Help finding volume of solid using disk/washer method

[R.M.]

I am attempting to find the volume of a solid, but I found two conflicting answers, neither of which agree with mine.

Problem: "Find the volume of the solid obtained by rotating the region bounded by the given curves about the specified line.
y=[MATH]\bbox{\frac{1}{4}}[/MATH]x², x=2, y=0, about the y-axis"

My attempted solution:
Graphed the region, then sketched the resulting solid (kinda sorta).




Since I'm rotating about the y-axis, I need a horizontal cross-section of height [MATH]\Delta y[/MATH]. Rewriting the original function in terms of y gives x=[MATH]\pm2\sqrt {y}[/MATH].
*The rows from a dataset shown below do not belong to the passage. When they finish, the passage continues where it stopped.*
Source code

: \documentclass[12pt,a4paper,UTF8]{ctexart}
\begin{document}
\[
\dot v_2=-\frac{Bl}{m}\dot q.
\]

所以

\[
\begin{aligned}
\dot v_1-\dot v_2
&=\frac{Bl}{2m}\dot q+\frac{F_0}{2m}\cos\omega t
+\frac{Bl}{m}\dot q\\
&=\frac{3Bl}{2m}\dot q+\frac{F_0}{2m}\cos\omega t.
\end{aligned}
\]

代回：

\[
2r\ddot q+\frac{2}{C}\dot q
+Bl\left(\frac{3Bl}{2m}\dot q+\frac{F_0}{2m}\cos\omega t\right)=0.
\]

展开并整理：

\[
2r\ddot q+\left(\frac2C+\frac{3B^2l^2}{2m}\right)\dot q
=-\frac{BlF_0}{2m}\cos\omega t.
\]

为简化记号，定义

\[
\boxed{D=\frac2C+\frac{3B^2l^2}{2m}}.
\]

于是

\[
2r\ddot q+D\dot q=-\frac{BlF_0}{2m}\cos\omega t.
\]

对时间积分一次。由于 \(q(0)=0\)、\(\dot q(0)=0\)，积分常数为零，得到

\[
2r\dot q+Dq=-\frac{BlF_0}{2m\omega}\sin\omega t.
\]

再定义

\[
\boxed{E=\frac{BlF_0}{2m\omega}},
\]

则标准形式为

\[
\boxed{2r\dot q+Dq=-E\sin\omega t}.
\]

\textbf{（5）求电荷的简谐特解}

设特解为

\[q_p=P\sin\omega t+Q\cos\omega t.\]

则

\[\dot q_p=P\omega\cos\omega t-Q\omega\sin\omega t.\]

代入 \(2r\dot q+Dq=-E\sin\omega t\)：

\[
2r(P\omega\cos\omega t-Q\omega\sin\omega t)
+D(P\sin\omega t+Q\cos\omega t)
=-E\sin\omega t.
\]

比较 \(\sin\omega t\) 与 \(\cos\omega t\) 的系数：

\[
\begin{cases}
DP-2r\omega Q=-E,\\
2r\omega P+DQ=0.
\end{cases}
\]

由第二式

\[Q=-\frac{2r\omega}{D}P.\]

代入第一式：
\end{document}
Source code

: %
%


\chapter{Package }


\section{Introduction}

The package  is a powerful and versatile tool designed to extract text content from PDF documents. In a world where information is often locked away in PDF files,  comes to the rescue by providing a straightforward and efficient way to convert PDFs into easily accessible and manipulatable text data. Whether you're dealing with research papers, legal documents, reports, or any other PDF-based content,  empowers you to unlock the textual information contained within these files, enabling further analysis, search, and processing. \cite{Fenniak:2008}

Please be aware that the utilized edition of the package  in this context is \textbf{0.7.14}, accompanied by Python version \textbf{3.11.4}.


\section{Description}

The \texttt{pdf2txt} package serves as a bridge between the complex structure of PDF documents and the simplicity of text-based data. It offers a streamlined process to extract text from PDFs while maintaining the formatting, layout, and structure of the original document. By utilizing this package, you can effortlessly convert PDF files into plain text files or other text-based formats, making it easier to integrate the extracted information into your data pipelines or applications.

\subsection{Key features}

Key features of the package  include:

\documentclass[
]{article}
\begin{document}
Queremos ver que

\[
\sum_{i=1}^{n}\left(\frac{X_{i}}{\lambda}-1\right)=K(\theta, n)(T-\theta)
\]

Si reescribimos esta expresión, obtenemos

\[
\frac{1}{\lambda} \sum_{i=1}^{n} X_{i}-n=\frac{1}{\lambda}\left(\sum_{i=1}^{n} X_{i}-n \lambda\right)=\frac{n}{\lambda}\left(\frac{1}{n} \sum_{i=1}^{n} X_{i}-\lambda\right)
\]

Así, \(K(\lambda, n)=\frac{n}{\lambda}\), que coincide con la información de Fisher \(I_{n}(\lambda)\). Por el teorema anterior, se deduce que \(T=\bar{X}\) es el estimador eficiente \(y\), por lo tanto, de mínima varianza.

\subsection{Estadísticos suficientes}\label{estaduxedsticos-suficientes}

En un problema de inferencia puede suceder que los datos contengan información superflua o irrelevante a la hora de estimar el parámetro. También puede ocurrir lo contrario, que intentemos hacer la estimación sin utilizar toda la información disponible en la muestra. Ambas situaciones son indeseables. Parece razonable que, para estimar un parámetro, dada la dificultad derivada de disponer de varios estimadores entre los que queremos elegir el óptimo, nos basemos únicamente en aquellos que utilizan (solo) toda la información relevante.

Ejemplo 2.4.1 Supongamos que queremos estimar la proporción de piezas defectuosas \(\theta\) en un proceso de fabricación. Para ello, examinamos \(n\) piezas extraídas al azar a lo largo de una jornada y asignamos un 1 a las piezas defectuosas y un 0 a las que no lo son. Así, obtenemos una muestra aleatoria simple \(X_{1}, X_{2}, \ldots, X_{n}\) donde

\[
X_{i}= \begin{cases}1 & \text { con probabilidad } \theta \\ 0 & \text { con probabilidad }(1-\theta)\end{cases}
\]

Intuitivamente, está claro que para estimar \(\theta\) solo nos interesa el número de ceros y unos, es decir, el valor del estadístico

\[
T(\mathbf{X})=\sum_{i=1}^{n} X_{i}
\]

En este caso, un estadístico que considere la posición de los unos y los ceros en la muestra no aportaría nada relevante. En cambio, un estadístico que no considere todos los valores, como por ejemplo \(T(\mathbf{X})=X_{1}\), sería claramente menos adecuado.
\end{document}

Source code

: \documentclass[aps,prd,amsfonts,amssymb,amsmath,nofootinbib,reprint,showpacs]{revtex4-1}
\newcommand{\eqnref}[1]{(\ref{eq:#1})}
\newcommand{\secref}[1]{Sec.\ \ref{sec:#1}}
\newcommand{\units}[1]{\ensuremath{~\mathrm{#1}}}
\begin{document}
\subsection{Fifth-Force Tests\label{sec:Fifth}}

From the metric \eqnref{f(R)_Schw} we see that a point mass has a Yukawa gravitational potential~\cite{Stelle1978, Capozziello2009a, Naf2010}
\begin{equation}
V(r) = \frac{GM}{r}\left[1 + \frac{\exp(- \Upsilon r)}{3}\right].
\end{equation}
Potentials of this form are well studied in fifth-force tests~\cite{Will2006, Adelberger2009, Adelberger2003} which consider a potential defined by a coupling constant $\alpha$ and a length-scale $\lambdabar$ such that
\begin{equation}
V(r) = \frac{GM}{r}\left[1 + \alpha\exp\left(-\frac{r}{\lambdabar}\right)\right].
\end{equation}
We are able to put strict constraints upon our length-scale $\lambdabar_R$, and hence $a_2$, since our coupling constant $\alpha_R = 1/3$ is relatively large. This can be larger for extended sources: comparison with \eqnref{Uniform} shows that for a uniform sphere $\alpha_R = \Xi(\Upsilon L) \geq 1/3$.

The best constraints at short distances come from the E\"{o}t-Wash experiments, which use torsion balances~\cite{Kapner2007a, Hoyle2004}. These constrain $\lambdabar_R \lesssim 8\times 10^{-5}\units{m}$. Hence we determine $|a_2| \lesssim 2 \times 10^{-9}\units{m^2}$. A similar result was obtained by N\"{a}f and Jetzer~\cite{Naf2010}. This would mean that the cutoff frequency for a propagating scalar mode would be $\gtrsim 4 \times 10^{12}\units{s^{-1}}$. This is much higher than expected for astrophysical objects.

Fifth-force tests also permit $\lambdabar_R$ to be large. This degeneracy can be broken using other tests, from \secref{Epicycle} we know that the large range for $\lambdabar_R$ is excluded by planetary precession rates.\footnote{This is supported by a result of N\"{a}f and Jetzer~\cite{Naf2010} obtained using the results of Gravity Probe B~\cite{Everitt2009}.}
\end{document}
R = 2 and r = 2[MATH]\sqrt{y}[/MATH]. Therefore area of cross-section is [MATH]\pi[/MATH](R²-r²) = [MATH]\pi[/MATH](4-4y).

[MATH]\pi\int_0^1 (4-4y) \,dy[/MATH] = [MATH]\pi[/MATH](4y-2y²[MATH]\Biggr|_{0}^{1}[/MATH] = 2[MATH]\pi[/MATH].

When I went to verify my solution, one source said the answer was [MATH]\frac{\pi}{6}[/MATH] and another source said the answer was 16[MATH]\pi[/MATH]. If I'm incorrect, I'm not sure where I made a mistake. Thank you for any advice/help.

 

[tkhunny]

One may wish to start with the Filled-In Right Circular Cylinder. [math]\pi\cdot 2^{2}\cdot 1 = 4\pi[/math]. This rather firmly rules out [math]16\pi[/math]

 

[Dr.Peterson]

When I went to verify my solution, one source said the answer was [MATH]\frac{\pi}{6}[/MATH] and another source said the answer was 16[MATH]\pi[/MATH]. If I'm incorrect, I'm not sure where I made a mistake. Thank you for any advice/help.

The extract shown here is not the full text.